BEGIN INFORMATION
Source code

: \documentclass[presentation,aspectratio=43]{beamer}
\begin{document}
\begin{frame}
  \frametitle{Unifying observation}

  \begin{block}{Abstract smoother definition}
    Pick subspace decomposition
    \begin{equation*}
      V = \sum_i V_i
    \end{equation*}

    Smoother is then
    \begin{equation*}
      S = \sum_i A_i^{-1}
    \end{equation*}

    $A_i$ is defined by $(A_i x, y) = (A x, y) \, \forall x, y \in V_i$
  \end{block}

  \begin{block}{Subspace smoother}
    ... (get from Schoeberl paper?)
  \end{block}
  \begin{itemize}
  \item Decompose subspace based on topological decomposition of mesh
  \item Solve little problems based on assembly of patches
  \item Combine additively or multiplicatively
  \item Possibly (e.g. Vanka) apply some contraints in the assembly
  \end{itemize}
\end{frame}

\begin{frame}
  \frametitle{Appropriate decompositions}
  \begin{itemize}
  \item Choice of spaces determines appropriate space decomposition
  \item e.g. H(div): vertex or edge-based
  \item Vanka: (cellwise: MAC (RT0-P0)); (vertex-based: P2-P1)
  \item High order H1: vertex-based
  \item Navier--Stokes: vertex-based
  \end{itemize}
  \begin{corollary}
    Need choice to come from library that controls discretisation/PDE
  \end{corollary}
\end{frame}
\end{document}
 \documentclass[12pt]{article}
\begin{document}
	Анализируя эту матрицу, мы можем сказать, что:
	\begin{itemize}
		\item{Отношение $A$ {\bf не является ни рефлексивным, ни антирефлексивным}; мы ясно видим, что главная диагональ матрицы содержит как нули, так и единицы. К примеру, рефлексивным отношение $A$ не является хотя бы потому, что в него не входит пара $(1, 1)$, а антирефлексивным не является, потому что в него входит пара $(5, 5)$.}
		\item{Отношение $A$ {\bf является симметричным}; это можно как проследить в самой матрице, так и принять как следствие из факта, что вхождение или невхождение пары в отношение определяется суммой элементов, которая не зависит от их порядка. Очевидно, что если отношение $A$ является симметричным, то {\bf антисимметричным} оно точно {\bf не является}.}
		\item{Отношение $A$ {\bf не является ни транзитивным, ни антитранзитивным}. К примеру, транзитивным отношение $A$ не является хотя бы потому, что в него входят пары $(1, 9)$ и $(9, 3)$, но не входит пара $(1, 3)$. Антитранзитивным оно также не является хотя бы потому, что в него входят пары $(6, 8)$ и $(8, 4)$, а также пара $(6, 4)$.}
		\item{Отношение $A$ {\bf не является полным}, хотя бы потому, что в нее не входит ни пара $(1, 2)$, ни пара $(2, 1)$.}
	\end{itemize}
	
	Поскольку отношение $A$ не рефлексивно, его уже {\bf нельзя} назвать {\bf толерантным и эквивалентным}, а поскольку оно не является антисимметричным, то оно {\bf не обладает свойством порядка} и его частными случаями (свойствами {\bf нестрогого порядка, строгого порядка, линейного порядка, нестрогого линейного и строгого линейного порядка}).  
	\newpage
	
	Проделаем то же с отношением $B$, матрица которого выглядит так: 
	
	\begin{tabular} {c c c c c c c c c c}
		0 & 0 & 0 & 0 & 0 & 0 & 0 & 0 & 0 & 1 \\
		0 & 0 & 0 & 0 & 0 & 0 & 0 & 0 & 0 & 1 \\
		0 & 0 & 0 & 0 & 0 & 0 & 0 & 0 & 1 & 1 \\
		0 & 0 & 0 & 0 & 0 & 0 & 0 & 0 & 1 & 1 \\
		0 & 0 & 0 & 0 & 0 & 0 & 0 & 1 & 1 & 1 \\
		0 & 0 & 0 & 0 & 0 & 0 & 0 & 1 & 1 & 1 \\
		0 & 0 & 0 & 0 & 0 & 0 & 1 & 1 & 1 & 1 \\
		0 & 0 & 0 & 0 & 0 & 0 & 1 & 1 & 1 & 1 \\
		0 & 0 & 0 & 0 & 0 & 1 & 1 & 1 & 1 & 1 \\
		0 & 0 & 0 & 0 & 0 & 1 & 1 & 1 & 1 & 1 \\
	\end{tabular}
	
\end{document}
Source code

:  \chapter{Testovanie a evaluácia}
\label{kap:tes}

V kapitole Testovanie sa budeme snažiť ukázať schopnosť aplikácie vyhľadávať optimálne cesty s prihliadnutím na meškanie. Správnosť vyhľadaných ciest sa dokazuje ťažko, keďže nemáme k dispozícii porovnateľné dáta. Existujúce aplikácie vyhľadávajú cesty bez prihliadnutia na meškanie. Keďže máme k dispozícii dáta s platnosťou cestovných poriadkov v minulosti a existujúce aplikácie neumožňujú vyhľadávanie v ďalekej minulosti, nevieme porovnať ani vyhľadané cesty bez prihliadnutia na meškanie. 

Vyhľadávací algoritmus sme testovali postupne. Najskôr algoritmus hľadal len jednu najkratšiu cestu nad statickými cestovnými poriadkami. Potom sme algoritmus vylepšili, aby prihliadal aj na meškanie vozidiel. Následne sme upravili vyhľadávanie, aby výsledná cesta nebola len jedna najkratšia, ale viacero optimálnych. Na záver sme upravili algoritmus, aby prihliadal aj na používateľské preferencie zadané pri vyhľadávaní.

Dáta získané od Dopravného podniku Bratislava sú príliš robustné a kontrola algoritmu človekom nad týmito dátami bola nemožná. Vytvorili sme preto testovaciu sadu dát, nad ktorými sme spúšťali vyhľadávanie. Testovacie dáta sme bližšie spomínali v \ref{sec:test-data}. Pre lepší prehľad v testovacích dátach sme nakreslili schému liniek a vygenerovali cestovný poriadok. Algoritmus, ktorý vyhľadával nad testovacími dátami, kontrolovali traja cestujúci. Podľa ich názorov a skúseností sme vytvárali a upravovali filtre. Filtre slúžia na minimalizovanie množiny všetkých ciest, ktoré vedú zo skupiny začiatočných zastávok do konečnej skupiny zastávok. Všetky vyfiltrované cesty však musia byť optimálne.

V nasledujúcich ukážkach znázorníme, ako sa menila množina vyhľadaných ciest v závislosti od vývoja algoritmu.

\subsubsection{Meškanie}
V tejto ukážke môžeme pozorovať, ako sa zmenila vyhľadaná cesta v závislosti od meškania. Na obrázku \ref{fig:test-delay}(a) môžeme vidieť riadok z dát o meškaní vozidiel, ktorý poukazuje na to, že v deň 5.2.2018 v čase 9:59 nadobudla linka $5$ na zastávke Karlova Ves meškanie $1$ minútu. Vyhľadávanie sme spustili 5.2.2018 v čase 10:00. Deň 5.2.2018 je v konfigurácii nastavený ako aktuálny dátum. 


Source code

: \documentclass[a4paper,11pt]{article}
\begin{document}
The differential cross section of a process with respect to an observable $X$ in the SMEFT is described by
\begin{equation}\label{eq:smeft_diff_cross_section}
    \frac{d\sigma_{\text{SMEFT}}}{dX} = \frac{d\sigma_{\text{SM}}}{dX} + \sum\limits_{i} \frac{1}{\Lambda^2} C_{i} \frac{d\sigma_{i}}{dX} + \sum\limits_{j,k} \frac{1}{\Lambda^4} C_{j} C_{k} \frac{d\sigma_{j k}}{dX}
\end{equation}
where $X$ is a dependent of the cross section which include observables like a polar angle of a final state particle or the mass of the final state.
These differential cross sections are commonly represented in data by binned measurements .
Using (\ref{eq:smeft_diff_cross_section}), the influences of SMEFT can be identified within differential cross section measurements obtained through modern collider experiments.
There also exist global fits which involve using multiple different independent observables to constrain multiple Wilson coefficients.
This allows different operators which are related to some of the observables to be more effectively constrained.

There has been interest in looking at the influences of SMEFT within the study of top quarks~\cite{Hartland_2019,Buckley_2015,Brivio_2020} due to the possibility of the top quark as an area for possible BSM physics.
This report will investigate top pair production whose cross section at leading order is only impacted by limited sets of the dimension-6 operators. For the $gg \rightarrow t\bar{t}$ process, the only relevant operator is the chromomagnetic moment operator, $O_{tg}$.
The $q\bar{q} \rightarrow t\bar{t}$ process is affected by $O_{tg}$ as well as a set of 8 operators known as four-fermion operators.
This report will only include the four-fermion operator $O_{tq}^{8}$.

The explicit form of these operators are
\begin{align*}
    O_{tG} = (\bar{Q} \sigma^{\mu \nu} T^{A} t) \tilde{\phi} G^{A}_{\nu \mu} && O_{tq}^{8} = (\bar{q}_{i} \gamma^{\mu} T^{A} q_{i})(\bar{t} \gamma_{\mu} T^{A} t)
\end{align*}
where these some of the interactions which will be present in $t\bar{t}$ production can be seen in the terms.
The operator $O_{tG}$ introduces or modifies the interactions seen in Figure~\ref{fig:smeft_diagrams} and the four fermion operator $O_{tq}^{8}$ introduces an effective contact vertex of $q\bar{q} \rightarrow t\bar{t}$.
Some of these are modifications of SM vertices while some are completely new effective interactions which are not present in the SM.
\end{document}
END INFORMATION
_TASK STATEMENT_
A single figure is required: how many lines above contain the word "measurements".

_ANSWER BELOW_
2